見出し画像

人の遺せるもの

脳腫瘍になって、死を間近に感じて、ちょっとだけ心境の変化があった。

これまで通り、

全力で今この瞬間を生きる以外にない

というのは変わらないけど、

遅かれ早かれ、人は死ぬ。

ならば、

何かを残してから死にたい

という想いが生まれた。


「俺の子を産んでくれないか」

何か残すと考えた時に、最初に思いついたのは”子ども”だった。

思い立ったが吉日、術後すぐに病室から恋人に電話をかけ

「俺の子を産んでくれないか」

と、範馬勇次郎みたいなことを言ったりした(笑)


しかし、飲んでる薬の影響で、

「少なくとも薬を飲んでいる間は子作りはできない」

と、その翌日、薬剤師から言われた。

しかも、生殖機能にダメージを与える薬なので、将来的に不妊のリスクは結構あるらしい。

(飲む前に生殖能力に関する説明とかは一切なかったんだけど、インフォームドコンセントはどうなってんだ)


ツマラナイ物語

恋人に誕生日を祝ってもらい、朝、家を出る時に「結婚したらどこに住もうか?」なんて話をしていたら、その日の午後には緊急入院することになり、そのまま手術になった。

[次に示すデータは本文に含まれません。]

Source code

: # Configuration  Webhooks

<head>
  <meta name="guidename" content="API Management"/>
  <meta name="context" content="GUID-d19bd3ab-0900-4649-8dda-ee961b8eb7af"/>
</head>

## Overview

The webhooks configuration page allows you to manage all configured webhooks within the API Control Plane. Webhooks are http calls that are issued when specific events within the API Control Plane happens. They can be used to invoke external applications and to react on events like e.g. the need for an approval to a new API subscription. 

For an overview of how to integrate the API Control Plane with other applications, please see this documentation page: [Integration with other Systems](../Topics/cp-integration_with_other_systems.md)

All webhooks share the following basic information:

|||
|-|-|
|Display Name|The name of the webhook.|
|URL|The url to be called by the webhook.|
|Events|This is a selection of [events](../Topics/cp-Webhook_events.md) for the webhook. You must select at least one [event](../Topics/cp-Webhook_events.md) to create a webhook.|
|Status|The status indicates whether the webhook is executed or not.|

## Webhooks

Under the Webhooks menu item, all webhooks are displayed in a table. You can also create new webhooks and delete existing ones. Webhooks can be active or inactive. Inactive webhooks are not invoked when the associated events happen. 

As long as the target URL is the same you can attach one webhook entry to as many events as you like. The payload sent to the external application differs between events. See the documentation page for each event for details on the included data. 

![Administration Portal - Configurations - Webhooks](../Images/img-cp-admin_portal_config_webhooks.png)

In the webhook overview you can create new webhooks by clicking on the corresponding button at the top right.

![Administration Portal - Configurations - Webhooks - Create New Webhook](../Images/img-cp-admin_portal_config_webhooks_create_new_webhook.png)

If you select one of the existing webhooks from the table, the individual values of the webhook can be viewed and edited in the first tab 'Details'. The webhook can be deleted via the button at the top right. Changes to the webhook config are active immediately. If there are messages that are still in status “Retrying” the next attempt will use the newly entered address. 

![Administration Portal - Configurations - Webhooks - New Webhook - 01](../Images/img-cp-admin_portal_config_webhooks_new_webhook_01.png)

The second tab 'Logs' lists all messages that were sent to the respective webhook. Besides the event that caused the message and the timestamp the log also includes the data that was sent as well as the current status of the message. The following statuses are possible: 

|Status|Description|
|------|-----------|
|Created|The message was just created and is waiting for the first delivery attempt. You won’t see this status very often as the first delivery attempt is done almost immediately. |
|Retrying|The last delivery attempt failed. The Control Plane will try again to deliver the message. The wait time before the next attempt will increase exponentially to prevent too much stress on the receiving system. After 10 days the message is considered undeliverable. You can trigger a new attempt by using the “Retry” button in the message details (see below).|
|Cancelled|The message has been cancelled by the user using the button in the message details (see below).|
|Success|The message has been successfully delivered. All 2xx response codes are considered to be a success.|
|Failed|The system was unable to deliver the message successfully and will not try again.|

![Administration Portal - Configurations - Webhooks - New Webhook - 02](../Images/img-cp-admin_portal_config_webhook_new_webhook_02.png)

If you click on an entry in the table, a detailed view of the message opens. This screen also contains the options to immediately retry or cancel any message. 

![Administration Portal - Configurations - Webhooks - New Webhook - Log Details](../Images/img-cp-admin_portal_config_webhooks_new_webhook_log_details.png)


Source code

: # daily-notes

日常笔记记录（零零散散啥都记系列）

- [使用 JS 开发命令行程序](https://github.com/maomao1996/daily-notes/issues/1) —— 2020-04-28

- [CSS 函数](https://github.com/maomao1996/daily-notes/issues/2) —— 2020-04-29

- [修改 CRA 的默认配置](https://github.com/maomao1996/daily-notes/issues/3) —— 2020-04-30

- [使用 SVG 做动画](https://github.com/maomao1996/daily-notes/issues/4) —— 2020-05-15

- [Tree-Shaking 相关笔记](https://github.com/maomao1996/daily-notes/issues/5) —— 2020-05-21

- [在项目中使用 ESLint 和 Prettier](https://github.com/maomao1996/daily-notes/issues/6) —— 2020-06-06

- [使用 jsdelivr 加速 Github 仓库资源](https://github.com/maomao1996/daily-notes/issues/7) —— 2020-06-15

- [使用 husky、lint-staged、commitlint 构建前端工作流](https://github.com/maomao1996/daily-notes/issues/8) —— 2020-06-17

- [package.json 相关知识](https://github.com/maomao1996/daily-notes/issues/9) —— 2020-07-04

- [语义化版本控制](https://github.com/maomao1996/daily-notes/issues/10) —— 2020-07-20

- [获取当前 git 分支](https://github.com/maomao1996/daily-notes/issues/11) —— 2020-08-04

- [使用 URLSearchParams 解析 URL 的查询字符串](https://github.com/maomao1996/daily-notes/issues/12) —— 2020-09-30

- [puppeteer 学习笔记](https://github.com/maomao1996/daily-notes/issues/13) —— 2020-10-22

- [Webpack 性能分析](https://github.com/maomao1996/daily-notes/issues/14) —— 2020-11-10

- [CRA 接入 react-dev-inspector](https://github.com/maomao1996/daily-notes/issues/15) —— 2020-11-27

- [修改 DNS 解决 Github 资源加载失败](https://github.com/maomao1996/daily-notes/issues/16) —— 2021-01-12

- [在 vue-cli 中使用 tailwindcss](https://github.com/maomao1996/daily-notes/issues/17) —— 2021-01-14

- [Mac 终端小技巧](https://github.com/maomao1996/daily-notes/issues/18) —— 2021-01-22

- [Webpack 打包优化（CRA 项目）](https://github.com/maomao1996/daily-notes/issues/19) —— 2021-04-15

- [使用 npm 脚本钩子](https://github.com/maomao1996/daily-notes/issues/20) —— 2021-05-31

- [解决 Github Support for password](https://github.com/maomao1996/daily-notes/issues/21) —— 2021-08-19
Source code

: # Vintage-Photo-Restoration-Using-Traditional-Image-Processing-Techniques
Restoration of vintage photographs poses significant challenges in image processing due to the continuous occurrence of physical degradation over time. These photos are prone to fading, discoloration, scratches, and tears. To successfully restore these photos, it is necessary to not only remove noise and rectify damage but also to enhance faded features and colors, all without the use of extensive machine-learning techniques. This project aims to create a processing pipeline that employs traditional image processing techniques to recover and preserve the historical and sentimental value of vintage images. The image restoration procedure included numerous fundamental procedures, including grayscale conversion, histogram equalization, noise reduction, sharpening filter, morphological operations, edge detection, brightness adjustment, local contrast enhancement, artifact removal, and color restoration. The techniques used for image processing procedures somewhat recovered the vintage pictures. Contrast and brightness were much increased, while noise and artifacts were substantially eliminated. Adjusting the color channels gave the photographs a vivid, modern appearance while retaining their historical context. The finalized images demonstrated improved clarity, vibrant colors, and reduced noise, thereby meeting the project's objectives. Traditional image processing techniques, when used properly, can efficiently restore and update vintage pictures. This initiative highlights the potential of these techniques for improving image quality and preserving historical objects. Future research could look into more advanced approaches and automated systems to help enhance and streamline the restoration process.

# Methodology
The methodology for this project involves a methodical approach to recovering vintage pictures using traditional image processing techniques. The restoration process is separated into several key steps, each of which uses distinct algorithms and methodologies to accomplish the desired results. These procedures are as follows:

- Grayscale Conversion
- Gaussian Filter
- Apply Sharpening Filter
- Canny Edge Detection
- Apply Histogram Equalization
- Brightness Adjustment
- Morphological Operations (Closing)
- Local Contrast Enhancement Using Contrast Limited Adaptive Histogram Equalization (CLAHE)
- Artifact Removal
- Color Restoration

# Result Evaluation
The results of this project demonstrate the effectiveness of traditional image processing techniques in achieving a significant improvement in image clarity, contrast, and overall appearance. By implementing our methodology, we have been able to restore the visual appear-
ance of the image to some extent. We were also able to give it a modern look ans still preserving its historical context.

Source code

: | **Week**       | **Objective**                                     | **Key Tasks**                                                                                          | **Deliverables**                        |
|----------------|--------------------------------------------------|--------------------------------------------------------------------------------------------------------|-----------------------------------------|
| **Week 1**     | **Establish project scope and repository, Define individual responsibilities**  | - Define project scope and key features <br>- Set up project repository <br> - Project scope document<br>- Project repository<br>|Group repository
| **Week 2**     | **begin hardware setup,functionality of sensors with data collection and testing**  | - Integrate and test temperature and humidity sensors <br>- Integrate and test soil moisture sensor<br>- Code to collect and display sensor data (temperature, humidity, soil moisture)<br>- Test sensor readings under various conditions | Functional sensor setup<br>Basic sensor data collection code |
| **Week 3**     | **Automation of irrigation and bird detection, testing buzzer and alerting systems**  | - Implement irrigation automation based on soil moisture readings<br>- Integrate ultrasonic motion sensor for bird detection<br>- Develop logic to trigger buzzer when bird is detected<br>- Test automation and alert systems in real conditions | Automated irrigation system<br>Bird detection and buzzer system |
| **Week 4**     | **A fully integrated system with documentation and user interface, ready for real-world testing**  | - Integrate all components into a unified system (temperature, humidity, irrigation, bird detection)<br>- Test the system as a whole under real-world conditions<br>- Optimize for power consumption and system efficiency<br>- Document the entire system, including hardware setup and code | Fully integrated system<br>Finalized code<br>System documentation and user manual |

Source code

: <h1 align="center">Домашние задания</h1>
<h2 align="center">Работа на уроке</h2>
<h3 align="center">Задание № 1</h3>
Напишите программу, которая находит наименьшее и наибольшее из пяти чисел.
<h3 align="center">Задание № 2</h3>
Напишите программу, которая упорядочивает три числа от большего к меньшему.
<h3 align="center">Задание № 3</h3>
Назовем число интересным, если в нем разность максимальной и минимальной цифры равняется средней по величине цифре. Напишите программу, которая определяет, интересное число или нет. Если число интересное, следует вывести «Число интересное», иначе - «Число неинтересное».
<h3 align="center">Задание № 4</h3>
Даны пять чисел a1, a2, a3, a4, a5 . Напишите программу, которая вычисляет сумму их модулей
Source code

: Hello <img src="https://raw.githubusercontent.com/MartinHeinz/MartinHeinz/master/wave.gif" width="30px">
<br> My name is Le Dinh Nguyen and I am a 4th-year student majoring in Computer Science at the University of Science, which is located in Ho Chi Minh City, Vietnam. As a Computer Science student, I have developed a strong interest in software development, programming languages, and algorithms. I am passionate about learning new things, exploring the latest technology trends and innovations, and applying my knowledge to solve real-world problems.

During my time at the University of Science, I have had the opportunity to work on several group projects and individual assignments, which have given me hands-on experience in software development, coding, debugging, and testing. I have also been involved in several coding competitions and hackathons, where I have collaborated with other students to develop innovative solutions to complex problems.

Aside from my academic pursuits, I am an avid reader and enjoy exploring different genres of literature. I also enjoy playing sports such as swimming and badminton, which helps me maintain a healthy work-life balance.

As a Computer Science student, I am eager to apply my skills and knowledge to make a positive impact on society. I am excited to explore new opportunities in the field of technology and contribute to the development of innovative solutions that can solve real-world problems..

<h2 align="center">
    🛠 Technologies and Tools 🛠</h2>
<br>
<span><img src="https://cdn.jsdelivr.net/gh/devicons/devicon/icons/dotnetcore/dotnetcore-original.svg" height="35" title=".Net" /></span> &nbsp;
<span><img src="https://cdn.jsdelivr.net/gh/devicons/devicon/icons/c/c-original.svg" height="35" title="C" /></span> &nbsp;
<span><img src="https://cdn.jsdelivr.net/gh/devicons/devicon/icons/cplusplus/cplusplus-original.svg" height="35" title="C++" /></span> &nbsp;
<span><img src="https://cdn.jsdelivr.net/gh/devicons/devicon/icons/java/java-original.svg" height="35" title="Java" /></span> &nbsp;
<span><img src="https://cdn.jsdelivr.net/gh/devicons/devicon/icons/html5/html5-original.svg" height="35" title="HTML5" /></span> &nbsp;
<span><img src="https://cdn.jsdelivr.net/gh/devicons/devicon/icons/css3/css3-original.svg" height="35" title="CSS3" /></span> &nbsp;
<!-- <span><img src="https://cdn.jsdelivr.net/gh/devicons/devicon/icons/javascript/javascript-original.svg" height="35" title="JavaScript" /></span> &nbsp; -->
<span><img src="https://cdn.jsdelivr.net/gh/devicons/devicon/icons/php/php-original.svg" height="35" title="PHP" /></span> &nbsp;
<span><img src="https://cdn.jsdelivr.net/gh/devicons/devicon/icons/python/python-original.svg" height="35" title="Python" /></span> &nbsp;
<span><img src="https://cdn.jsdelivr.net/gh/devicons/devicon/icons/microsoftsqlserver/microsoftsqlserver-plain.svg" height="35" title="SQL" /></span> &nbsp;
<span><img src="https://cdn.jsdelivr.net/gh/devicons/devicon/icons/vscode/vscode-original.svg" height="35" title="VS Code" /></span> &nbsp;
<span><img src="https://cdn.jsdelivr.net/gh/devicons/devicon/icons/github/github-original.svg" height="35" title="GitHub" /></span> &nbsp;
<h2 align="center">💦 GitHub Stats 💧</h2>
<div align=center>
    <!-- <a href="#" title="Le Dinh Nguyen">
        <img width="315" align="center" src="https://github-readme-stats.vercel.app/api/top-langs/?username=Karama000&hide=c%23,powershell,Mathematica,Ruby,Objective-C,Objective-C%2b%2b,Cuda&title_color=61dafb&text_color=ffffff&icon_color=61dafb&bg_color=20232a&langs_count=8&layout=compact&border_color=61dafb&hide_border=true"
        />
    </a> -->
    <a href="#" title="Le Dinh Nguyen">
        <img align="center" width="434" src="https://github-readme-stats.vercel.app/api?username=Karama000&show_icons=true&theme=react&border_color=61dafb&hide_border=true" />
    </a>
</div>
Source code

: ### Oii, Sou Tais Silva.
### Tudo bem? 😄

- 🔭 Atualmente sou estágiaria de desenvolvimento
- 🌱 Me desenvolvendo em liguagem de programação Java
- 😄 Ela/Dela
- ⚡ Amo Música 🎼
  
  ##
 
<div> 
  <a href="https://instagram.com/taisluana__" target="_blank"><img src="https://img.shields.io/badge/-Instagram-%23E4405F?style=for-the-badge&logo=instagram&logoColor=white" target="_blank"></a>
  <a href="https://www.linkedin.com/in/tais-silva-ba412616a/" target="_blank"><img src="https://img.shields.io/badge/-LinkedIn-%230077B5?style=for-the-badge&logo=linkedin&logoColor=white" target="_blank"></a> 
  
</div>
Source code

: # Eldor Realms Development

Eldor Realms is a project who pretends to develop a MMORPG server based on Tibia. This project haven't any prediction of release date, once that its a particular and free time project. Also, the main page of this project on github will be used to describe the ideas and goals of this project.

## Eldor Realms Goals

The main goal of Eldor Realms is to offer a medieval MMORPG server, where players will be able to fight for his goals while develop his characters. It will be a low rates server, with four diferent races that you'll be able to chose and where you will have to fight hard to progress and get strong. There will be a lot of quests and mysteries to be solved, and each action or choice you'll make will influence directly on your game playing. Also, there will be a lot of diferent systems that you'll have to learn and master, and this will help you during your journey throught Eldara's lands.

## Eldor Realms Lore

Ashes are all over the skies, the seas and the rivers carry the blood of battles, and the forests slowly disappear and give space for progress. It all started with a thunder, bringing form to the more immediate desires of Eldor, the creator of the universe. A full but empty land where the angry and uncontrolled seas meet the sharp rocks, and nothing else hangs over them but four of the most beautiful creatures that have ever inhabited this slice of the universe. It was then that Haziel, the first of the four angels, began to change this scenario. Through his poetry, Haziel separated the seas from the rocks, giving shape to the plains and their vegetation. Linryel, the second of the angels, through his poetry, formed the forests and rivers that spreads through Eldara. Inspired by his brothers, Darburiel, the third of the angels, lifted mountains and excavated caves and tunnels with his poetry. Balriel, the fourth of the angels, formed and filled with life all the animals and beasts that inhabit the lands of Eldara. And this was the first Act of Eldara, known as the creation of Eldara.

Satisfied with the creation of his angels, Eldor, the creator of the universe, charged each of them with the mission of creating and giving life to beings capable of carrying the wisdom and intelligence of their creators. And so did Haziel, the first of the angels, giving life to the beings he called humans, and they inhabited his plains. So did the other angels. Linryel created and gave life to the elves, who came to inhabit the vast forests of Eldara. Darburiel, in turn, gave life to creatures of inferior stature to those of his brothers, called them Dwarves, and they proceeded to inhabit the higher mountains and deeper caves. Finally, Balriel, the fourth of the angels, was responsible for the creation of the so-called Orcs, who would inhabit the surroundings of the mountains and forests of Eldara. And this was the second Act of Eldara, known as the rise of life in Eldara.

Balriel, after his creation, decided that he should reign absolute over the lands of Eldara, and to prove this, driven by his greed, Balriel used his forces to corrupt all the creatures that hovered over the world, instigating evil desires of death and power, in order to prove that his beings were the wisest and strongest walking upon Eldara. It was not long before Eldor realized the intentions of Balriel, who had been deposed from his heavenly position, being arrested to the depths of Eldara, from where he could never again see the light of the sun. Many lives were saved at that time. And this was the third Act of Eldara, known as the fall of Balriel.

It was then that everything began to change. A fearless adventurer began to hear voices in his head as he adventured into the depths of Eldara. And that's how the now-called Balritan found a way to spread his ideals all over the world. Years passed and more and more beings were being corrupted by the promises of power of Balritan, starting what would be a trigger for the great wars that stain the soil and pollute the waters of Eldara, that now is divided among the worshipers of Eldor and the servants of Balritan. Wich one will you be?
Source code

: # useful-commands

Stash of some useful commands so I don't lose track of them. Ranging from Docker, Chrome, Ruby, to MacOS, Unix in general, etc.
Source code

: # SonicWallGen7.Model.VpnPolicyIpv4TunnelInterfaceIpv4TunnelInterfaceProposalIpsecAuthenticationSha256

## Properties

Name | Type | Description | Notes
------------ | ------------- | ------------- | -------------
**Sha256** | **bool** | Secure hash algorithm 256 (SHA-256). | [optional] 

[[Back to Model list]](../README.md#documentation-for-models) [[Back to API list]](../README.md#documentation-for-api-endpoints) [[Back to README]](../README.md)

ドラマだったら「はいはい、またその展開ね」ってなっちゃう使い古されたテンプレみたいな脚本。

この物語を書いたシナリオライターは三流なんだと思う。


そして、病気によって障害者になって、24時間誰かが監視してないといけなくなり、一人で出かけることもできなくなり、実家に帰り、恋人にもフられ。

ここで死んでお話が終わりだと、物語としては最高にツマラナイ。

映画だったらレビューが炎上するレベルだと思う。

この物語を面白くするまでは僕は死ねないなぁ。


余命

この脳腫瘍がかなり厄介なやつで、普通の腫瘍のように塊でいてくれたら手術で取れるんだけど、正常な脳細胞の間に入り込んでいく困ったちゃんなので、手術では完全に摘出することはできない。

やろうと思えばできるけど、それだと正常な脳までごっそり切り取ることになるので、呼吸はしていても廃人になってしまう。

ので、取っても問題のない範囲を手術で取れるだけ取ってあとは放射線と抗がん剤になる。

脳にできた腫瘍はガンとは呼ばないことになってるらしいが、性質的にはガンと変わらないので、治療薬は抗がん剤。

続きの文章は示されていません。